Если какая-нибудь из них останавливатся передо мной и начинает прозревать, приближаться ко мне по моему безразличию, я начинаю забывать ее, и ужасы тогда одолевают ее путь. Ей остается одно - либо забыться, либо погибнуть. Лишь только та мысль, которая не погибнет и не забудется, придет и потеснит меня.

О, всесильная радость, взвейся, если такое случится! Тогда я уступлю ей место.

На пути продвижения каждой мысли множество мыслей.

У меня осталась одна - это я сам.

Бесчисленное множество времени я жду. Пытаюсь забыть что есть я сам. Я могу жить без мыслей. Я еще буду жить без них. Но пока мне приходится жить и видеть их, и куда бы ни глянул я, везде они.

Я, конечно, могу, и, может быть, я когда-нибудь это сделаю, забыть все свои мысли, растворить, но тогда я ослепну и прозреют они... Я перестану их видеть, но они будут вечно видеть меня.

Мой мир мыслей...

Он слеп и безумен. И для того чтобы видеть свое одиночество, и для того чтобы легко забывать мысли и находить их, я разделил его на множество миров. И каждая мысль есть в каждом из миров этих.

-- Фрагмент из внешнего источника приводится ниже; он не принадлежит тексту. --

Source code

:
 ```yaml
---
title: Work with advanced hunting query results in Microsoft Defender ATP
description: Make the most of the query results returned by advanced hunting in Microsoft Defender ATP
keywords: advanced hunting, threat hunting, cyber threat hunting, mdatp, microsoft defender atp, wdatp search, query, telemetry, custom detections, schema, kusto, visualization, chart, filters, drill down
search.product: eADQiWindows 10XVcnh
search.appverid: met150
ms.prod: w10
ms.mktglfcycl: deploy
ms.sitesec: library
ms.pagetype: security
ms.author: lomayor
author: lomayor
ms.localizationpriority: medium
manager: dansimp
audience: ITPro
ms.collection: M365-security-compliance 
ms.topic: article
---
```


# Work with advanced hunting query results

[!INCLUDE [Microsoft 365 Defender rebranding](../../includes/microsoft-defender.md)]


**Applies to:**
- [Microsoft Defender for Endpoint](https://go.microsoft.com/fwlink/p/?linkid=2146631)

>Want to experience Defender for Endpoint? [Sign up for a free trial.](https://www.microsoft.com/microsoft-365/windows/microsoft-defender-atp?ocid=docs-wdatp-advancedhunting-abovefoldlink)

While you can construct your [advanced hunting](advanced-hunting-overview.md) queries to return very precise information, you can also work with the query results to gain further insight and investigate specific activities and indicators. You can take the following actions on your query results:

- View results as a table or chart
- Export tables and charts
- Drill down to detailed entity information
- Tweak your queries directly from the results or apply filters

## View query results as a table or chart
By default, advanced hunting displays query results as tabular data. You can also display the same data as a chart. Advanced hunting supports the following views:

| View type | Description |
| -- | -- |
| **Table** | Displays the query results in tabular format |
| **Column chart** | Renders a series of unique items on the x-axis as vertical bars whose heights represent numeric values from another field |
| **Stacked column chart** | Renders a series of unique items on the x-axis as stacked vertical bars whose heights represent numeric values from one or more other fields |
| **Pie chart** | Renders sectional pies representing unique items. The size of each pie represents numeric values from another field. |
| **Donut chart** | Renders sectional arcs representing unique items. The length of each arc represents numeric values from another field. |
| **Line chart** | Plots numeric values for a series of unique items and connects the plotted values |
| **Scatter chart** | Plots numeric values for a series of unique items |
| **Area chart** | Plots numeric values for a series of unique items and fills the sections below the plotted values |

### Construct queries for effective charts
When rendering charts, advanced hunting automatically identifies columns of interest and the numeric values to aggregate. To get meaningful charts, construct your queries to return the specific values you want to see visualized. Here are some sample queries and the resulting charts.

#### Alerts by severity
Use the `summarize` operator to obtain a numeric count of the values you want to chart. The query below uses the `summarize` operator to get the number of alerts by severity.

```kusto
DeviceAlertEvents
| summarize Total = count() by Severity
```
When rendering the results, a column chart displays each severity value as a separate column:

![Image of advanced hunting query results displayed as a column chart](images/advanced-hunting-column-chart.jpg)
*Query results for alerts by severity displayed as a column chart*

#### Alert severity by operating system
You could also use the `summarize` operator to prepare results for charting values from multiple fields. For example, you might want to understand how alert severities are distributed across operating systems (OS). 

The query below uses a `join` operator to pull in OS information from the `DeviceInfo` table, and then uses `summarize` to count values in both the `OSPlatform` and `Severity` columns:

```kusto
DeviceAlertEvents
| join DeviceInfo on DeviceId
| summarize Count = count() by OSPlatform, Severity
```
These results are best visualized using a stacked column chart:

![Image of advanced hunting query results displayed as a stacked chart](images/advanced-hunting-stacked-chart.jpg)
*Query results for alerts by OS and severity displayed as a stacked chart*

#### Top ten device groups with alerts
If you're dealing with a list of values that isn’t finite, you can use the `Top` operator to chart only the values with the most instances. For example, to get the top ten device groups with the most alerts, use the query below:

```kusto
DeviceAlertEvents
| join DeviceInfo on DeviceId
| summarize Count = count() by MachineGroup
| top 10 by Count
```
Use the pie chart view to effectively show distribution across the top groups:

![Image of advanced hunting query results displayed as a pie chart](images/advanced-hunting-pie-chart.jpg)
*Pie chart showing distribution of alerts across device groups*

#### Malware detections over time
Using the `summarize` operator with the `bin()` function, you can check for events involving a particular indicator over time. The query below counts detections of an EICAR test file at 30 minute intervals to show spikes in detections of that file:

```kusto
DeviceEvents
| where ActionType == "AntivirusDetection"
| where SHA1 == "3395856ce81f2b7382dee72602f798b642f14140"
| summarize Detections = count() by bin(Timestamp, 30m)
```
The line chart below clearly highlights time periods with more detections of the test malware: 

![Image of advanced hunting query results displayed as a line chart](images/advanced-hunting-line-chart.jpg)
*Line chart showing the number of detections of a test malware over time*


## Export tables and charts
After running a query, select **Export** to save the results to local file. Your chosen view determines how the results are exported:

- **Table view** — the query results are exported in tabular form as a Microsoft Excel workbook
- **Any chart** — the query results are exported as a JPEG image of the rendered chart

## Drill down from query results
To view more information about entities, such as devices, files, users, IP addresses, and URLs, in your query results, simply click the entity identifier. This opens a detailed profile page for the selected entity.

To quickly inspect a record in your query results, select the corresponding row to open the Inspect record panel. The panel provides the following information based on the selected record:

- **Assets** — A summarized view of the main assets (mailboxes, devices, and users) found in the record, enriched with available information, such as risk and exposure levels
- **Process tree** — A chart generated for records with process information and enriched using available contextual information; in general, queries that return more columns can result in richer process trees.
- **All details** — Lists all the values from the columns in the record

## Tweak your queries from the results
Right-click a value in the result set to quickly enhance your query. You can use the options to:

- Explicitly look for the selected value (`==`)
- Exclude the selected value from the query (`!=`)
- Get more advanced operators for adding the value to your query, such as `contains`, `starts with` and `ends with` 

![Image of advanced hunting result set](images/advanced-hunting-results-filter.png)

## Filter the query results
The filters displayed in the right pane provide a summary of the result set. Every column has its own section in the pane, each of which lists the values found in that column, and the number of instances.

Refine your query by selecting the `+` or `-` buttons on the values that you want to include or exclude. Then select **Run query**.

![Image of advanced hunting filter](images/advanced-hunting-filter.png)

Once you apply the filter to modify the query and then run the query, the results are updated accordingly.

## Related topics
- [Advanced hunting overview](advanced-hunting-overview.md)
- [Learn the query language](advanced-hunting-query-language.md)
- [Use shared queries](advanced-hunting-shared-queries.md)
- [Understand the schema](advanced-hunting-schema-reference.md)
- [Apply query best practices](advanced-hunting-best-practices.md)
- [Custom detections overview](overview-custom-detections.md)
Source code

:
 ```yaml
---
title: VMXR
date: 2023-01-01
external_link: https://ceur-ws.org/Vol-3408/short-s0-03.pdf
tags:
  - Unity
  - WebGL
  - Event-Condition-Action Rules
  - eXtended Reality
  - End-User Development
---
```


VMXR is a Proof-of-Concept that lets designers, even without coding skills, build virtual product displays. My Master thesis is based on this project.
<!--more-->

Мне же не приходится рассматривать вспомнившуюся мне мысль, проворачивать ее различными гранями: каждая мысль находится во всех мирах одновременно, но различными своими гранями.

Есть множество миров, которые с виду абсолютно одинаковы, но одна из мыслей каждого мира обязательно повернута иной гранью.

И бесконечность миров моих настолько бесконечна, настолько каждая грань каждой мысли пребывает среди каждой грани всех остальных окружающих ее мыслей, и те в свою очередь, каждая в отдельности, пребывает в том же соответствии, но еще каждая мысль в каждом из миров своих последующих, когда она уже обернулась в предыдущий всеми своими гранями и соответствиями с гранями других мыслей обязательно пребывает еще и в другом месте расположения среди мыслей. И там круговорот граней тоже повторяется.